Collection entries:
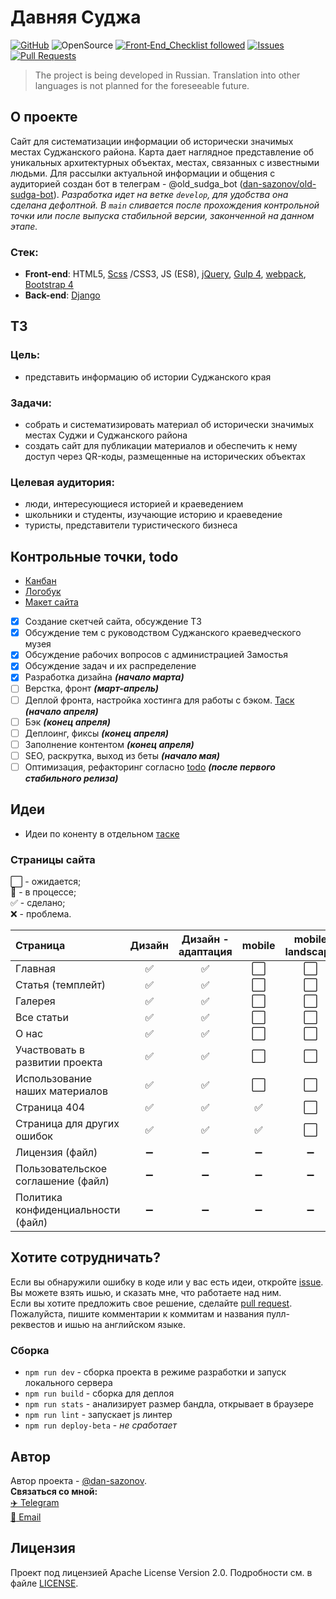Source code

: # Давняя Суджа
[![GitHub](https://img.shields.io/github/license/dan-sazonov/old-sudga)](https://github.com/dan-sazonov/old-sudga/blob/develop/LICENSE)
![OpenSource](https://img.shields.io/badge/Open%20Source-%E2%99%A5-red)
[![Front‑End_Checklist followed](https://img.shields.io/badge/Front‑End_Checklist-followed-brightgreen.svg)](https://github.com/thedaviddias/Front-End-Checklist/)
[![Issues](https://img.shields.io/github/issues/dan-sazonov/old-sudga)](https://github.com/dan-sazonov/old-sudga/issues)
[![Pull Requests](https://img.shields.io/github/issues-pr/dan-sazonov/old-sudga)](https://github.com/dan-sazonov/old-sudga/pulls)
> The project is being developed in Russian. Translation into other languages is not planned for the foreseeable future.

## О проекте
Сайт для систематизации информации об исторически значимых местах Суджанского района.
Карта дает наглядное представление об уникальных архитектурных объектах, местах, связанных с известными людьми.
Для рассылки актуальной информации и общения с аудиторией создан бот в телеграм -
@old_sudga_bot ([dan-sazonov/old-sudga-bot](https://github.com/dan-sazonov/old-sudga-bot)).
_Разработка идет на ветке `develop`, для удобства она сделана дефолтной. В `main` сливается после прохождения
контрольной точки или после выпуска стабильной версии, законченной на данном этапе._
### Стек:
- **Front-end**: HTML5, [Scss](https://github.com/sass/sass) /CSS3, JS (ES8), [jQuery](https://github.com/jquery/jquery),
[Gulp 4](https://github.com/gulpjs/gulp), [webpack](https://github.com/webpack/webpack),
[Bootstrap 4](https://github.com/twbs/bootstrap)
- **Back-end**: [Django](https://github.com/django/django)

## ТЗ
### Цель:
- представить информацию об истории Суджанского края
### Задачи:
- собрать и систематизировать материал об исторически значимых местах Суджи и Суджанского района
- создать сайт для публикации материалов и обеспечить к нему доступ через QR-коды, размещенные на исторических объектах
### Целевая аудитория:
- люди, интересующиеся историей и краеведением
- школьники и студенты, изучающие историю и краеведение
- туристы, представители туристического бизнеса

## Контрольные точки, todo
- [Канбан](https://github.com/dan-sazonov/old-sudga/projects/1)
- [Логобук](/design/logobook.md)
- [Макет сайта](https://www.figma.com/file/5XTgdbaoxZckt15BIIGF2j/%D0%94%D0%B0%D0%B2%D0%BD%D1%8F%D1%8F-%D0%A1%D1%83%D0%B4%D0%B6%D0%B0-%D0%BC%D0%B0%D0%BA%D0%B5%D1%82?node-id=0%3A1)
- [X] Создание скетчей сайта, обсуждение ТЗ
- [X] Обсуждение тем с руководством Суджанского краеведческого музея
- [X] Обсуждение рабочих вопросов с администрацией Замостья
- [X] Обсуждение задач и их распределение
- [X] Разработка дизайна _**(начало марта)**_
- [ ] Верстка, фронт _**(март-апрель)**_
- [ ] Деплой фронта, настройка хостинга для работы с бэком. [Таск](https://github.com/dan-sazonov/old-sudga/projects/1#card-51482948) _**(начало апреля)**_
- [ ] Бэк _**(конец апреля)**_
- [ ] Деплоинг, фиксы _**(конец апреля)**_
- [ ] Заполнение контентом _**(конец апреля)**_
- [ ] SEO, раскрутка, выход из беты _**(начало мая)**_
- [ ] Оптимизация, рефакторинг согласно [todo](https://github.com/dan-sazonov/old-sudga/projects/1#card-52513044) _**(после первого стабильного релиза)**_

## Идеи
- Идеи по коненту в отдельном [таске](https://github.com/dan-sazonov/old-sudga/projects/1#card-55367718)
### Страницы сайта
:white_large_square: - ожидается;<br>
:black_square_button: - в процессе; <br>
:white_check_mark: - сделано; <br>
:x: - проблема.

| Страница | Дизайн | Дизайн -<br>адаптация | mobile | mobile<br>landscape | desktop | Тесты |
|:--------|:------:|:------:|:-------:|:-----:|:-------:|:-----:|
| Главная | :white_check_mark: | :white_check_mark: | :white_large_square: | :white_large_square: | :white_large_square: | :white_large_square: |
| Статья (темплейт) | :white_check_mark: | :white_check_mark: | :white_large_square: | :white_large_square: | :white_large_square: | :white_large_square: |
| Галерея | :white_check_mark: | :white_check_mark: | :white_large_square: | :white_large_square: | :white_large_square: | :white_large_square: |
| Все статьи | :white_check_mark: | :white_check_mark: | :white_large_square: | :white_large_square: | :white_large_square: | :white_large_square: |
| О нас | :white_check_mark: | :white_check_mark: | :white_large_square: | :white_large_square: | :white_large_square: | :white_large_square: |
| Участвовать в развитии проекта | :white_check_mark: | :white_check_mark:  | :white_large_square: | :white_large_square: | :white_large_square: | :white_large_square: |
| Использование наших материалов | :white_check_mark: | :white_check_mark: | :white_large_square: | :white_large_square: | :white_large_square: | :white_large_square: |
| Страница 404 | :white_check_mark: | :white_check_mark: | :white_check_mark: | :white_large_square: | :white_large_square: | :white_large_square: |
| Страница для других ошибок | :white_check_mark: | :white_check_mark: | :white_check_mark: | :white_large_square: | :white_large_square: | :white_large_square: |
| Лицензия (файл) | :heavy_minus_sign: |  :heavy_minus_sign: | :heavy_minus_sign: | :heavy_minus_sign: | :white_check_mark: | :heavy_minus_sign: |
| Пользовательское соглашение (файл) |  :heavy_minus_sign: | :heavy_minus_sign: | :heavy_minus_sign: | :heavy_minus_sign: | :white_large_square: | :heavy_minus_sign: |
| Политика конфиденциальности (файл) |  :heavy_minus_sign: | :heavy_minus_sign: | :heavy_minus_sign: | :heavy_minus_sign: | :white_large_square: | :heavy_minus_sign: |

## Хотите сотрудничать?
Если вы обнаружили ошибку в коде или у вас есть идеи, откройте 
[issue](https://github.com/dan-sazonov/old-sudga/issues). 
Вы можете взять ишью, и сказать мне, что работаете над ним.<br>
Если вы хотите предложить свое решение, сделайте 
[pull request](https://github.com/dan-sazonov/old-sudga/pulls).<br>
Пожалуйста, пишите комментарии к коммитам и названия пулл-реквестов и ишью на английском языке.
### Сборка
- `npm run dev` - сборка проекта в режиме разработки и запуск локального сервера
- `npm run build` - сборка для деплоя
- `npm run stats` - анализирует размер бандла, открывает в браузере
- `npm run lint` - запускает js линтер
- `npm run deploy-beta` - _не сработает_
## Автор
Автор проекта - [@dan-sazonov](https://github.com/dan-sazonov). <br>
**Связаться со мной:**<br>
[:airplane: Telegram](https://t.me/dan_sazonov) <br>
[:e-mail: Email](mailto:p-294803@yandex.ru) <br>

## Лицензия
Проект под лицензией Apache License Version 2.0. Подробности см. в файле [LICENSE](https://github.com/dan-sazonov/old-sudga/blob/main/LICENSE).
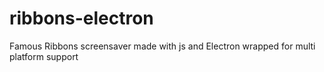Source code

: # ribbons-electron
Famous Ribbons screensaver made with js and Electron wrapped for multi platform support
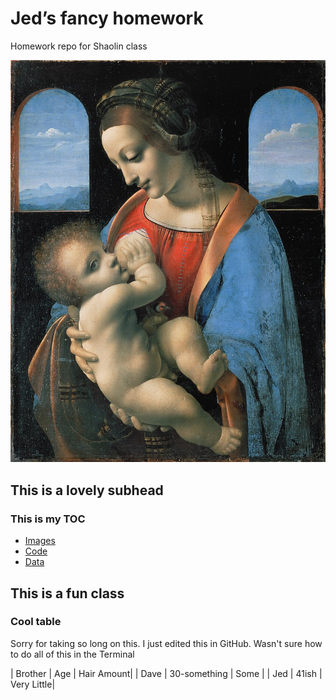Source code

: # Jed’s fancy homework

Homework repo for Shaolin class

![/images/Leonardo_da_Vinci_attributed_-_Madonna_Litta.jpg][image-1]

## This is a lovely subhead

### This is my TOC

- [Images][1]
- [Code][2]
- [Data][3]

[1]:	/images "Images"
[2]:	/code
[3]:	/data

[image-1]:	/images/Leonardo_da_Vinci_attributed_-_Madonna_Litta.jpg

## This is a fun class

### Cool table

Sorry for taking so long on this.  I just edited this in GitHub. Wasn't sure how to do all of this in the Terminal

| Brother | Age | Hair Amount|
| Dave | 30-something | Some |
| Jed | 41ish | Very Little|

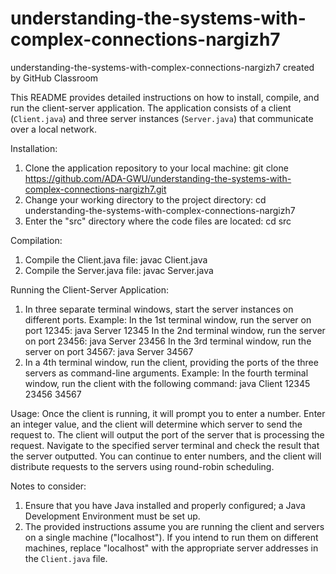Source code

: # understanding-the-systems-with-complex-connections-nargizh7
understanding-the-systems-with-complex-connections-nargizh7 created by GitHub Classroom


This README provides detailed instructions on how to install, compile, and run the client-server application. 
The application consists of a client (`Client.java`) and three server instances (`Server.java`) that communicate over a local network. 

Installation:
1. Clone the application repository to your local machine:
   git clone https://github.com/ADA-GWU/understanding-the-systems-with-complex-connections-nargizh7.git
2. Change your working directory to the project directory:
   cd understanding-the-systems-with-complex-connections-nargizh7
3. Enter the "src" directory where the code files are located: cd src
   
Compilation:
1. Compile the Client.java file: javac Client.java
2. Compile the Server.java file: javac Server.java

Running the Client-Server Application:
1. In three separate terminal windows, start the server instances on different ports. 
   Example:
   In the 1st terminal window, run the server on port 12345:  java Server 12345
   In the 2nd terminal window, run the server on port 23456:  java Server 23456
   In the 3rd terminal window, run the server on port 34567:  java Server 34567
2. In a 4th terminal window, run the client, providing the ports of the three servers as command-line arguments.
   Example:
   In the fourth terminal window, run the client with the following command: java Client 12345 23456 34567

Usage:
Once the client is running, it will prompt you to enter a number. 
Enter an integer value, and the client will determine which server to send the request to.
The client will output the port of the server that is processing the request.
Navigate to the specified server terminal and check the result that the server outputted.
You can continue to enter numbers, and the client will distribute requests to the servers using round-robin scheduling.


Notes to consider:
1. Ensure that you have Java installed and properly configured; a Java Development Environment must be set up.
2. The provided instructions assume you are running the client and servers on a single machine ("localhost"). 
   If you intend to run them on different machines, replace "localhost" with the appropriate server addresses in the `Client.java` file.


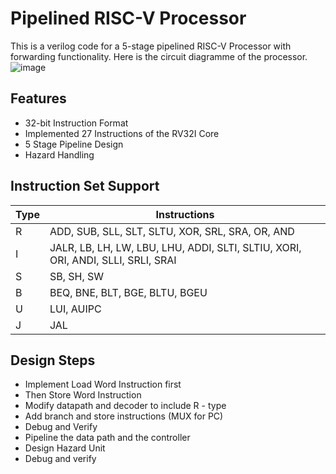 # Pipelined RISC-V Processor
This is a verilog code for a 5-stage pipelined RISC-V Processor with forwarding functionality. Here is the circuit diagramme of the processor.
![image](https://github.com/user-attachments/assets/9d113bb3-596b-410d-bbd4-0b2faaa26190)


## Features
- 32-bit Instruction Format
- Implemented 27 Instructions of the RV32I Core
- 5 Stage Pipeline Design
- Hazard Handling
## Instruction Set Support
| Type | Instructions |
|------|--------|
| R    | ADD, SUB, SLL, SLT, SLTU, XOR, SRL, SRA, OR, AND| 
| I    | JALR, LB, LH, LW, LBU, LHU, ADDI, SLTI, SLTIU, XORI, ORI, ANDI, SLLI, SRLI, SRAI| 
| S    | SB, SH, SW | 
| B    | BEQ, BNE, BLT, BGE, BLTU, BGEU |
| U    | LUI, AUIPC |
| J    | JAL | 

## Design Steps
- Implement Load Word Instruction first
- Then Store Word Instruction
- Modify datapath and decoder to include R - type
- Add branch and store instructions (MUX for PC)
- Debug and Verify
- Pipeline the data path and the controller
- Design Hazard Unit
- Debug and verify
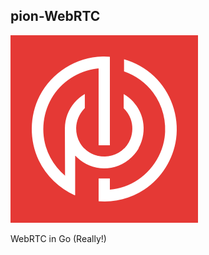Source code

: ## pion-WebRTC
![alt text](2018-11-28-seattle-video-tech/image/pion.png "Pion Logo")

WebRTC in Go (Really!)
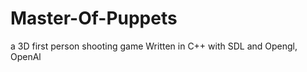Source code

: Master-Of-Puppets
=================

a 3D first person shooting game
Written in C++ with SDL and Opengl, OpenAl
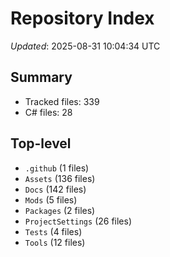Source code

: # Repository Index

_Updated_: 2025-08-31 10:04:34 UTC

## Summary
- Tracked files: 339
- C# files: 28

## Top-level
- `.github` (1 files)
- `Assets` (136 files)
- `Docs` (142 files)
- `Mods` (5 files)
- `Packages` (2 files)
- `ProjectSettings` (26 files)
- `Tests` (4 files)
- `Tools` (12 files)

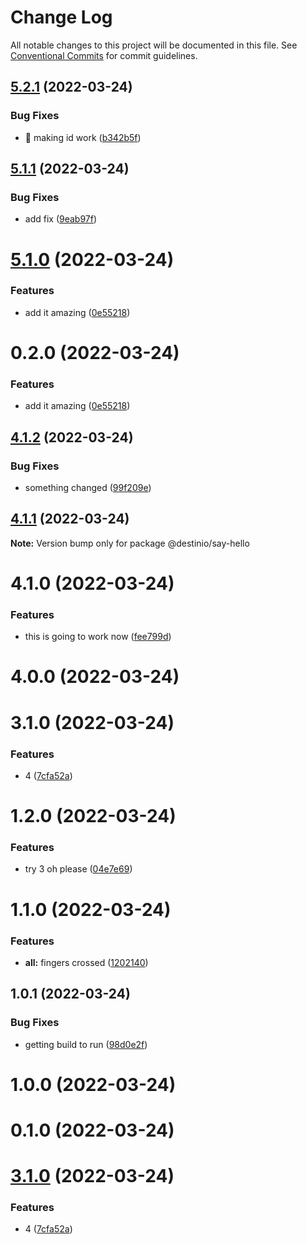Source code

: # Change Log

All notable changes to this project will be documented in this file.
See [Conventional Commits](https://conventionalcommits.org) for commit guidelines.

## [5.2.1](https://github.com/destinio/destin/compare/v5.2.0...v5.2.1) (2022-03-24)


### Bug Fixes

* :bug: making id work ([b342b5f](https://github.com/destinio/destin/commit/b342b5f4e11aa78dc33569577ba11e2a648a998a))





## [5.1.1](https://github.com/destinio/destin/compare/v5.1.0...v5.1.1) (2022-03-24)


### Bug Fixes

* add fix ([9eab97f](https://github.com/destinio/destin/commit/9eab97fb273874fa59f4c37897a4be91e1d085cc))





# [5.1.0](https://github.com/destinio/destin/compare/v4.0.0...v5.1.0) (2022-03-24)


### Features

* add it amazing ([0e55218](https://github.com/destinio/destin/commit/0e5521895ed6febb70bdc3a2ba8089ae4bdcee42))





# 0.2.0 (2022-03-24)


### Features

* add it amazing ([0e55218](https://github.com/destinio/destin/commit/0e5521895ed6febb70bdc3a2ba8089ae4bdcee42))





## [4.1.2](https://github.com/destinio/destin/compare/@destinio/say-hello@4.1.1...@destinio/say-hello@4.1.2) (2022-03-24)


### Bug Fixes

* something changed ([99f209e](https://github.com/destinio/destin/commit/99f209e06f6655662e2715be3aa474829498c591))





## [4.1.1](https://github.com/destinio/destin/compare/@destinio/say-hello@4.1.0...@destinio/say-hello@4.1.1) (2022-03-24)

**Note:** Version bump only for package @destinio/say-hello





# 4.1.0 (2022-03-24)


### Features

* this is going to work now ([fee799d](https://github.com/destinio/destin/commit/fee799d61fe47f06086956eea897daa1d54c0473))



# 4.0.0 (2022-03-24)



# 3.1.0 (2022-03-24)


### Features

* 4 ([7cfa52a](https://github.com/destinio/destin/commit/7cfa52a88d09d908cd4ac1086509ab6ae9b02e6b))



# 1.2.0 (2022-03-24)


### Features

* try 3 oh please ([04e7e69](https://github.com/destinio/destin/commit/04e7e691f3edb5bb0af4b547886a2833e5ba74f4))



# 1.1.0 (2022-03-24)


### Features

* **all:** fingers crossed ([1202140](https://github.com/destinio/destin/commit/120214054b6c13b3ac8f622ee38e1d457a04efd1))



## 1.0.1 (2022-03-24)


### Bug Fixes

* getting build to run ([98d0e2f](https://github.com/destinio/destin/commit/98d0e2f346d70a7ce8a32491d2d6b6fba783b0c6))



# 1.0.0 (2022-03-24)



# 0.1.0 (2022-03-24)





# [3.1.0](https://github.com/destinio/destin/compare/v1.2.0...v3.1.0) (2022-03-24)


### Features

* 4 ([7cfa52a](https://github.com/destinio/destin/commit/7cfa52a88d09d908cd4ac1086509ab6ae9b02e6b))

Task to carry out >> Looking at the entries above, count the lines that contain "understanding" and answer with only the number.

Solution >> 4